** TASK PROMPT **
The lines to be set down run from the line containing "0.13 | bestmove g1f3 |" through the final line of the data below; print them exactly and print nothing else.

** EXERCISE INPUT **
========================================================================

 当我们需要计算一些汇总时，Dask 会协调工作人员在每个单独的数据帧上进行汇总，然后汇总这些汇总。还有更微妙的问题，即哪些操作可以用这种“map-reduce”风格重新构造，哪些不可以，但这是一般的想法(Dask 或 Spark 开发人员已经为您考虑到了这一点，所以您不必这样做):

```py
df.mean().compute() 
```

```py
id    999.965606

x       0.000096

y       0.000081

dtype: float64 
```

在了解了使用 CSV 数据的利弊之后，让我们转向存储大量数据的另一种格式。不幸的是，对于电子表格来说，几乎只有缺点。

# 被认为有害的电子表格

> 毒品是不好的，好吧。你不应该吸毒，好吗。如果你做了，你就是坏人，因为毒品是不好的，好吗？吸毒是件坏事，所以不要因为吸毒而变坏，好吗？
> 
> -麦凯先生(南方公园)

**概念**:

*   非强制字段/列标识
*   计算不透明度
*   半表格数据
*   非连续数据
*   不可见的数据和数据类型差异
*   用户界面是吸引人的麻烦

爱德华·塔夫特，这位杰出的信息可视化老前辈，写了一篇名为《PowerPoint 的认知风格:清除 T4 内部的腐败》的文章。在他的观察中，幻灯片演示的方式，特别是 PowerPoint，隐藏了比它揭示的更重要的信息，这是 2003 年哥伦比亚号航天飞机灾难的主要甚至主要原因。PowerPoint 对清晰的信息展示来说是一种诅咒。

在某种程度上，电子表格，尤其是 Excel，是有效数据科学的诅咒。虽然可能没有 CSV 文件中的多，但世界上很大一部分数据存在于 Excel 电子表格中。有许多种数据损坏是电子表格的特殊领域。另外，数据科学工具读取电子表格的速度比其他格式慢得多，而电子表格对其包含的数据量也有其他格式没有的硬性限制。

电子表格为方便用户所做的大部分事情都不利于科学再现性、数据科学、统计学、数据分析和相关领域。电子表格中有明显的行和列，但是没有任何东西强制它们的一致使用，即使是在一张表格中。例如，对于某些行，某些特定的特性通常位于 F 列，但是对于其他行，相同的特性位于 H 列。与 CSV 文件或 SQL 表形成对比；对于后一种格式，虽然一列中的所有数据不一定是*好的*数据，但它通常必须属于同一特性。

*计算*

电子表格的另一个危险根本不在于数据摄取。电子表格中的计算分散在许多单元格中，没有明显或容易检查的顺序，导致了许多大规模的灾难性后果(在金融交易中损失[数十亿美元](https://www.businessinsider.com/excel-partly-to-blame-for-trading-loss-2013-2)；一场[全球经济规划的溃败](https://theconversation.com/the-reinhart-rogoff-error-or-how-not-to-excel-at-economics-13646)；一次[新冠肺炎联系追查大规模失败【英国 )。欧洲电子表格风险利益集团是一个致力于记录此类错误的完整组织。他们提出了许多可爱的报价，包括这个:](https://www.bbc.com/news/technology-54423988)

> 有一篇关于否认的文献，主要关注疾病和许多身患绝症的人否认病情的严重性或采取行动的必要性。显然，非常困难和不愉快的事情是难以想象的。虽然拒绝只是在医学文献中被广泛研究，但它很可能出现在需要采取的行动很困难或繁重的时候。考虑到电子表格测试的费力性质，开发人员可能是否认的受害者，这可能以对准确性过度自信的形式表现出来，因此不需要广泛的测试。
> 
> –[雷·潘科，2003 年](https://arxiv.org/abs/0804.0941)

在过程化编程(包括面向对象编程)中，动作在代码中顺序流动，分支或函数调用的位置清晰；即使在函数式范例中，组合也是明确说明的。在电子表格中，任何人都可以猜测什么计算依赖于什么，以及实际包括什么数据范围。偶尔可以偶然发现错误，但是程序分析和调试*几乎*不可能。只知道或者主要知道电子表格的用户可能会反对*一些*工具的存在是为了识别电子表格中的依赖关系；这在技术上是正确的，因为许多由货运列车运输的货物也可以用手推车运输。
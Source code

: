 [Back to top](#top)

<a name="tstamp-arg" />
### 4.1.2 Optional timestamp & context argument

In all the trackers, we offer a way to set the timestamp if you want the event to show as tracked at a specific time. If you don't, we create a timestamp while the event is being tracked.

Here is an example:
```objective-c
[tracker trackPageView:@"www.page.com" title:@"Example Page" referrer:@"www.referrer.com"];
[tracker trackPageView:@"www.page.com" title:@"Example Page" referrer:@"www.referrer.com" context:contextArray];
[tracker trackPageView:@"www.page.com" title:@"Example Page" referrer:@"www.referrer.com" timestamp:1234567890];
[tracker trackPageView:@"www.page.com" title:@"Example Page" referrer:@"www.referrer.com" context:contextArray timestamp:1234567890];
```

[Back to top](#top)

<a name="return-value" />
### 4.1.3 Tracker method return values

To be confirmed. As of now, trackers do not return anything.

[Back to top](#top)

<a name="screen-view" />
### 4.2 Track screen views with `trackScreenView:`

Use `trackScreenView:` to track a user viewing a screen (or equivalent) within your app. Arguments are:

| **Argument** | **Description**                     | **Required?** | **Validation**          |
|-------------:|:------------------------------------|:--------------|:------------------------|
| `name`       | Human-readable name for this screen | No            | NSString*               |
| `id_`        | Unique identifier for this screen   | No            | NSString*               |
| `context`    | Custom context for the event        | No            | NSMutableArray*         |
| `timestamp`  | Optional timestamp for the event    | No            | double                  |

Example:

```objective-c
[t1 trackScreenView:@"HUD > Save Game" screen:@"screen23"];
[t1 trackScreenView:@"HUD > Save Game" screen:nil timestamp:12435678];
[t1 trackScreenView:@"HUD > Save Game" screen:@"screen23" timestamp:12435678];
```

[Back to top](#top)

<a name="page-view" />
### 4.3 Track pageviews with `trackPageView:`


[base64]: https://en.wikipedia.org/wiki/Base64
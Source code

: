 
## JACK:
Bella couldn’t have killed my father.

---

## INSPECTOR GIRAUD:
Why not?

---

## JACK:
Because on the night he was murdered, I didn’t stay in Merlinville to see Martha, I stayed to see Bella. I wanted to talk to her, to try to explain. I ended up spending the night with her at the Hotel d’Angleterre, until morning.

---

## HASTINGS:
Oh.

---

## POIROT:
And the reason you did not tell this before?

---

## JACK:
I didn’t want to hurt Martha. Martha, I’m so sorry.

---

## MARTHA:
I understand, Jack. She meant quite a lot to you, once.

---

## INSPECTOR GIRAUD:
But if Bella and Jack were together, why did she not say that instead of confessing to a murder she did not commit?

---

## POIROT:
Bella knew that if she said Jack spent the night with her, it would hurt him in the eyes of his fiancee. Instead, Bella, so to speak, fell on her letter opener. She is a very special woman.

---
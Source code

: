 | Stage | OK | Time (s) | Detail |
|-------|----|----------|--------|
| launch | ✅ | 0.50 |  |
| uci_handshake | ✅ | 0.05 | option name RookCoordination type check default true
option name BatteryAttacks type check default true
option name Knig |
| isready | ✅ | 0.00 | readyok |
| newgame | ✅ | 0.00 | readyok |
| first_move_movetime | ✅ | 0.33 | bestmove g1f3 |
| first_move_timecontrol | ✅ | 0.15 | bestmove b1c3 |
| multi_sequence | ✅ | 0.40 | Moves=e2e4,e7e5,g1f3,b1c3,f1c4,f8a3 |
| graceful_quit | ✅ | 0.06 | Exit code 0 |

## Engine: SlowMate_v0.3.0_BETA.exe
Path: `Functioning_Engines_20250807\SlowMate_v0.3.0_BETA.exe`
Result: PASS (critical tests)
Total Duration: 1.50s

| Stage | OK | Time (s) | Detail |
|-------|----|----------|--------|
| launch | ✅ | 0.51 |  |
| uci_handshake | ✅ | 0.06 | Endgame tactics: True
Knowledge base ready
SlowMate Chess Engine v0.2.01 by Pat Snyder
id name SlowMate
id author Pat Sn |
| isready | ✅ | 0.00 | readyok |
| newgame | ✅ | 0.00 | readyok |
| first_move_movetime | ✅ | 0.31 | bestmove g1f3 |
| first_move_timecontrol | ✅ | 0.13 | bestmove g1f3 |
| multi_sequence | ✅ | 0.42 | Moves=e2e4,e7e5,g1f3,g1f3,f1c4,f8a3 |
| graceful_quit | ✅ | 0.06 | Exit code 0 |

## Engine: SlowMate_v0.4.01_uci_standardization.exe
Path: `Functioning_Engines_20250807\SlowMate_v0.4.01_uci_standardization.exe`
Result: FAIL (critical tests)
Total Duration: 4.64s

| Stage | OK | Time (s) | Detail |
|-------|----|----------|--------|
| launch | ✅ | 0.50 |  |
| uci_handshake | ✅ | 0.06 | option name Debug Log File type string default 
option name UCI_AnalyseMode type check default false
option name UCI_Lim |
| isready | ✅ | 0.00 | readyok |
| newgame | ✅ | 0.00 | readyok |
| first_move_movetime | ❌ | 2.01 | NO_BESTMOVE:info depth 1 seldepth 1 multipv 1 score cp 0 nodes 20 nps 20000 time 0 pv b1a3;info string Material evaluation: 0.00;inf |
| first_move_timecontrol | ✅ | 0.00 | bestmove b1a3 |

========================================================================

** RESULT **
| first_move_timecontrol | ✅ | 0.13 | bestmove g1f3 |
| multi_sequence | ✅ | 0.42 | Moves=e2e4,e7e5,g1f3,g1f3,f1c4,f8a3 |
| graceful_quit | ✅ | 0.06 | Exit code 0 |

## Engine: SlowMate_v0.4.01_uci_standardization.exe
Path: `Functioning_Engines_20250807\SlowMate_v0.4.01_uci_standardization.exe`
Result: FAIL (critical tests)
Total Duration: 4.64s

| Stage | OK | Time (s) | Detail |
|-------|----|----------|--------|
| launch | ✅ | 0.50 |  |
| uci_handshake | ✅ | 0.06 | option name Debug Log File type string default 
option name UCI_AnalyseMode type check default false
option name UCI_Lim |
| isready | ✅ | 0.00 | readyok |
| newgame | ✅ | 0.00 | readyok |
| first_move_movetime | ❌ | 2.01 | NO_BESTMOVE:info depth 1 seldepth 1 multipv 1 score cp 0 nodes 20 nps 20000 time 0 pv b1a3;info string Material evaluation: 0.00;inf |
| first_move_timecontrol | ✅ | 0.00 | bestmove b1a3 |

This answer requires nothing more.